IIS 5 & IIS 6
SSL Client hello reset
Last post Sep 12, 2019 12:29 PM by sarafidis
Jun 27, 2019 07:52 AM|sarafidis|LINK
i have an IoT device posting data to a web app hosted to IIS 6.2.
Posting with http is working perfectly. When i change it to https i am getting handshake error.
Here is the wireshark communication
and here are the SSL protocols available on server
i am also attaching a report from ssllabs
Thanks in advance.
Jun 27, 2019 06:26 PM|lextm|LINK
You posted significantly more information in your Stack Overflow question, so don't expect someone here can guess that out.
Jul 01, 2019 07:12 AM|sarafidis|LINK
Thank you for your research.
Was this significant more information capable to find a solution that might help me?
Jul 01, 2019 03:53 PM|Rovastar|LINK
I suspect it is your IOT device that doesn't like something with your valid setup.
But I suspect you knew that already.
It is possible that there are clues in the Windows Event log under security.
Log everything with the reg setting there might help. Hopefully something
will be there. The internal error number should tell you more.

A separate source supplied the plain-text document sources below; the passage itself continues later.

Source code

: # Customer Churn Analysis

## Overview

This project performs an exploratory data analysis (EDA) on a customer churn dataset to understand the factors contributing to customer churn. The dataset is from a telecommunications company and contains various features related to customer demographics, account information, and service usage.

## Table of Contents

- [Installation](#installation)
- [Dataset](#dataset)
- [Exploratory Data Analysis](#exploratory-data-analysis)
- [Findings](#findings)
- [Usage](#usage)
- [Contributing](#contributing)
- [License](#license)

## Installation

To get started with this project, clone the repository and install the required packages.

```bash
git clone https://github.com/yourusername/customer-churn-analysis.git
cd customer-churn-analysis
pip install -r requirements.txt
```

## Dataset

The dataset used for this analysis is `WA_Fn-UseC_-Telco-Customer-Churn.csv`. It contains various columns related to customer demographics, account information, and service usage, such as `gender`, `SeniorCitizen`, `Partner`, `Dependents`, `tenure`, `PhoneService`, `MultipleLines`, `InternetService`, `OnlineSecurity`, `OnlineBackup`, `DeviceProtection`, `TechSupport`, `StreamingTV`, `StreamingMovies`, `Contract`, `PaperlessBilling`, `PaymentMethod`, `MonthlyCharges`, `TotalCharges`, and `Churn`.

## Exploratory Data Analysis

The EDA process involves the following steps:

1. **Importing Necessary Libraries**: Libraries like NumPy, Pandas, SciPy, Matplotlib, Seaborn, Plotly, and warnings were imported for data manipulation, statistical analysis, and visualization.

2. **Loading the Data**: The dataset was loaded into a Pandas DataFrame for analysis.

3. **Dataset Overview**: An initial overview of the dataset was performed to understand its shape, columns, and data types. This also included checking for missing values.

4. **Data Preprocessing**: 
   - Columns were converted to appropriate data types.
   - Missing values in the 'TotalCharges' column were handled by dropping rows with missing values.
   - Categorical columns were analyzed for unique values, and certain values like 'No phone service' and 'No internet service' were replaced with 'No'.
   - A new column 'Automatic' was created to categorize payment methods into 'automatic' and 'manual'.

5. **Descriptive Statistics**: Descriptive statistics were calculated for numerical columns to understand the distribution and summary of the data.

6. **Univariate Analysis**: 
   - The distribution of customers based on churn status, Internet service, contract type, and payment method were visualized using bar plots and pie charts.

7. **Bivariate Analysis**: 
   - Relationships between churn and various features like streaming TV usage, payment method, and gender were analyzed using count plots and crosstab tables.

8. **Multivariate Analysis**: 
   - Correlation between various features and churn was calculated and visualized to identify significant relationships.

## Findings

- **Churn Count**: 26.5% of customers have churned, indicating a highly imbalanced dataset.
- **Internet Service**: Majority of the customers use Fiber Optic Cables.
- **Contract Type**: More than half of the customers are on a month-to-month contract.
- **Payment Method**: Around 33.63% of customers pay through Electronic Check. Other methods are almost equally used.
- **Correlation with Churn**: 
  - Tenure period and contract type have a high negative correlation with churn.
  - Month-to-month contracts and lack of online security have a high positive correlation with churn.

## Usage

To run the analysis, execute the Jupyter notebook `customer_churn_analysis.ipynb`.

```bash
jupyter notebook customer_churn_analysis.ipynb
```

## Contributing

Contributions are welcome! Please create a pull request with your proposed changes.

Alarm bell ring out if it connects - at best! (How old is this device!!) - with RC4 and over TLS 1.2?! Maybe try running over TLS 1.0 to see if it works you might get more clues about what works
and what is not.
And what does SSLtest say for your IOT device client test
compare the server and client results.
It could be the IOT device cannot read the cert correctly or has something incompatible.
Sep 12, 2019 12:29 PM|sarafidis|LINK
thank you for your answer and for the late mark as answer but I was looking at it.
I have enabled Schannel full log and figure out that the problem is not the cypher suites that are supported from the device and the server. The device offers TLS1.2 and a couple of common suites with the server.
What I noticed is that the device works from the same application from Azure with the same SSL certificate and the same security settings and not from our on premise server. I also noticed at SSL labs report that Azure returns 2 certificates (our certificate
and their default self sign certificate). Our on premise server returns only ours certificate. I have changed our certificate with a self signed from IIS and it worked.
Our certificate chain has an intermediate that requires SHA384 and both our and Azure self only requires SHA1.
Thus I believe it is the problem with the certificate chain.
In order to avoid certificate reissue I need to ask if you know whether it is possible to add 2 certificates for the same application to IIS 8.5 similar to Azure web app?